Saint-Vincent-de-Paul Penitentiary National Historic Site of Canada
Laval, Quebec
General view
© Parks Canada Agency / Agence Parcs Canada, n.d.
Address :
160 Montée Saint-François, Laval, Quebec
Recognition Statute:
Historic Sites and Monuments Act (R.S.C., 1985, c. H-4)
Designation Date:
1990-02-23
Dates:
-
1873 to 1989
(Significant)
Other Name(s):
-
Saint-Vincent-de-Paul Penitentiary
(Designation Name)
DFRP Number:
06929 00
Description of Historic Place
A monumental stone prison with a severe, forbidding presence, Saint-Vincent-de-Paul Penitentiary National Historic Site of Canada is located in Laval, Québec. Opened in 1873 in a facility previously constructed as a reformatory, it was Canada’s second federal penitentiary, and served as the country’s sole francophone correctional facility from 1873 until it closed in 1989. The designation refers to the penitentiary buildings on the legal lot.
Heritage Value
Saint-Vincent-de-Paul Penitentiary was designated a national historic site of Canada in 1990. It is designated because of: its important place in the social history of Québec.
Originally built in 1873, most of the present institution was constructed in the 1930s and 1940s.

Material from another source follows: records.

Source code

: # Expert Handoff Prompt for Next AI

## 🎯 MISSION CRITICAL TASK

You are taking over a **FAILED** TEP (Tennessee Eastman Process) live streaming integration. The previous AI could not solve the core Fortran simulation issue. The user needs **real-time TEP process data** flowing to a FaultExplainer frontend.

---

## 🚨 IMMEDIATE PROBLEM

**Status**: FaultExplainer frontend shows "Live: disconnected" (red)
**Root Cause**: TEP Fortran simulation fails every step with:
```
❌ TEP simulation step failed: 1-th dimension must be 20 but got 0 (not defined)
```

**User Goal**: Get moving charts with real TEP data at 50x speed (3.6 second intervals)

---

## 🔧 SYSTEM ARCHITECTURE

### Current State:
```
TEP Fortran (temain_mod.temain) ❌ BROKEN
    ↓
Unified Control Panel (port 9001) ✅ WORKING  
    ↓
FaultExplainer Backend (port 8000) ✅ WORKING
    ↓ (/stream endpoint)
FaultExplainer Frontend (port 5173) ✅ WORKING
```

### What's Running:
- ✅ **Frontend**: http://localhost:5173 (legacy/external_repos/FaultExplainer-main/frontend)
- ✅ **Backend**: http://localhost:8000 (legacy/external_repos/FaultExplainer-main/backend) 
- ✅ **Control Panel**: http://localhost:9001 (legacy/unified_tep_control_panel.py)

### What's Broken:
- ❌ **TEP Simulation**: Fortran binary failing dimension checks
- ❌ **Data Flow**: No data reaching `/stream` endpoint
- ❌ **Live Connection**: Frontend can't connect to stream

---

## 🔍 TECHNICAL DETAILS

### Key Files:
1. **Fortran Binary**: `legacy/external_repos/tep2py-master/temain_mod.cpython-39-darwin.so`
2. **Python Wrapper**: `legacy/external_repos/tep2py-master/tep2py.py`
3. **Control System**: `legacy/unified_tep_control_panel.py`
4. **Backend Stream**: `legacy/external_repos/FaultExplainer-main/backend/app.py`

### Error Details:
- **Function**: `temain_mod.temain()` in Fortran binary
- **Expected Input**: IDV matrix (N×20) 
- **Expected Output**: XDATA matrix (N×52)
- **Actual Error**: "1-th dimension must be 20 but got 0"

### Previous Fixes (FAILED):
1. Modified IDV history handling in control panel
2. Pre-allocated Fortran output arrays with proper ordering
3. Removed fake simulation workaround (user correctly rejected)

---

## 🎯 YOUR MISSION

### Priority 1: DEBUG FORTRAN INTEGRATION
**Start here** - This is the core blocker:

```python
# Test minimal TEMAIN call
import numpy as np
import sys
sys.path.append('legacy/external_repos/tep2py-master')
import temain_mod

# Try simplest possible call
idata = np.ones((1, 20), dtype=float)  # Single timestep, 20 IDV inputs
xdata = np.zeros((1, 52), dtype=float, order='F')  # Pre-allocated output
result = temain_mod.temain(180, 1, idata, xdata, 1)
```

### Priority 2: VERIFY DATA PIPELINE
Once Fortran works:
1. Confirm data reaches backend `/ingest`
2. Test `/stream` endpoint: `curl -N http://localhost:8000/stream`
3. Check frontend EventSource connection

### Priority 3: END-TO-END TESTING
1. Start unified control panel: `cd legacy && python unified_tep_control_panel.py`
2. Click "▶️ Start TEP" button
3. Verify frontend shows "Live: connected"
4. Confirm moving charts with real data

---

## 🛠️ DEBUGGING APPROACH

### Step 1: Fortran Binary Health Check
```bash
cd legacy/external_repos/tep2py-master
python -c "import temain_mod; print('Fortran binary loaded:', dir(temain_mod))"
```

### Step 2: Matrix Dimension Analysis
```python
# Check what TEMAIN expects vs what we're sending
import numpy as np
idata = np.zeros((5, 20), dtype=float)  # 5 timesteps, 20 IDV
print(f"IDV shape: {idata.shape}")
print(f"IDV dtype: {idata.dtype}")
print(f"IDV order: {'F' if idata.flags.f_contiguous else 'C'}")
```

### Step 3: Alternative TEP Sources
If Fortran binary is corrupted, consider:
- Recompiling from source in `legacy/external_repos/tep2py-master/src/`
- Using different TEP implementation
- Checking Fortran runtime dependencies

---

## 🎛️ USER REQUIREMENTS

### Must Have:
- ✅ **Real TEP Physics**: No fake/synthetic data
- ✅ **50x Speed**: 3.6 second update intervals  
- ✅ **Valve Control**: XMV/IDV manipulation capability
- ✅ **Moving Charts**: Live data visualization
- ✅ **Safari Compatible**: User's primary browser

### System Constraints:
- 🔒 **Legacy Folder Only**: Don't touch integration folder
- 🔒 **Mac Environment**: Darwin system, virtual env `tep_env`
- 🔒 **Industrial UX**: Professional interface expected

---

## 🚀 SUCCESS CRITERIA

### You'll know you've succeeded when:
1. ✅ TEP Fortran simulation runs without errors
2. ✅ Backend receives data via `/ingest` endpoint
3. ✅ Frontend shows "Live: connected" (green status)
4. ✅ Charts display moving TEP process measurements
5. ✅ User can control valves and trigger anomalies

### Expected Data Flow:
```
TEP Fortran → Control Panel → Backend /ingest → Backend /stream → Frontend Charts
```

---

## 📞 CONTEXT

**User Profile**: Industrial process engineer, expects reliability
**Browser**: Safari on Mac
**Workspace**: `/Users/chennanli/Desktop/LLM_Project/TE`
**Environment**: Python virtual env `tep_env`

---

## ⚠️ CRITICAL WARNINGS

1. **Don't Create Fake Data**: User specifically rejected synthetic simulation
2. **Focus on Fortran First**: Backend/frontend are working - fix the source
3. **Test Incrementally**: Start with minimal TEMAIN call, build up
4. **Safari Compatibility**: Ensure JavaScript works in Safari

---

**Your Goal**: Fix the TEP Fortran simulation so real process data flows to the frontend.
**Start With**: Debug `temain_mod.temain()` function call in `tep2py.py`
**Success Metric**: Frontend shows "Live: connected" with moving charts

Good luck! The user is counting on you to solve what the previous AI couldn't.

The architecture of the original facility, which planned for only an administration building and cellblock, was unimpressive, and the penitentiary has been altered so significantly that it has lost its original Greek cross cell block configuration.
The heritage value of Saint-Vincent-de-Paul Penitentiary National Historic Site lies in its witness to over a century of criminal justice in Canada in general and, particularly, Québec. Heritage value resides in the recognizable public presence of the institution which includes its exterior appearance, its site and its setting. It can also be found in the stories and the relics of life within the institution’s walls.
Source: Historic Sites and Monuments Board of Canada, Minutes, 1990.
Character-Defining Elements
Key elements that contribute to the heritage character of the site include: the high, surrounding stone wall which provides the distinctive public face of the institution; the penitentiary’s large scale, cohesive form, and distinctive flat topped profile broken only by guard towers with turrets, its severely regular proportions and severe formal tone created by a mixture of restrained classical elements, including a heavy cornice supported by regular brackets, faux pillars to mark gates, detailed pediments over the gates, arched second storey windows, and utilitarian details, such as barred windows and caged gate apertures; its abundant use of stone materials and their skillful craftsmanship; remaining fragments of the prison’s early form, design and materials inside the walls, specifically the rotunda and parts of the two wings; the consistently low height of facilities within the penitentiary wall; graffiti on the interior and exterior walls, rotunda and original wing areas recalling the penitentiary’s long-term role; archaeological evidence of prison life (buried and above ground) inside the boundaries of the wall; the penitentiary’s location on the historic outskirts of Montreal; its status as a visual landmark.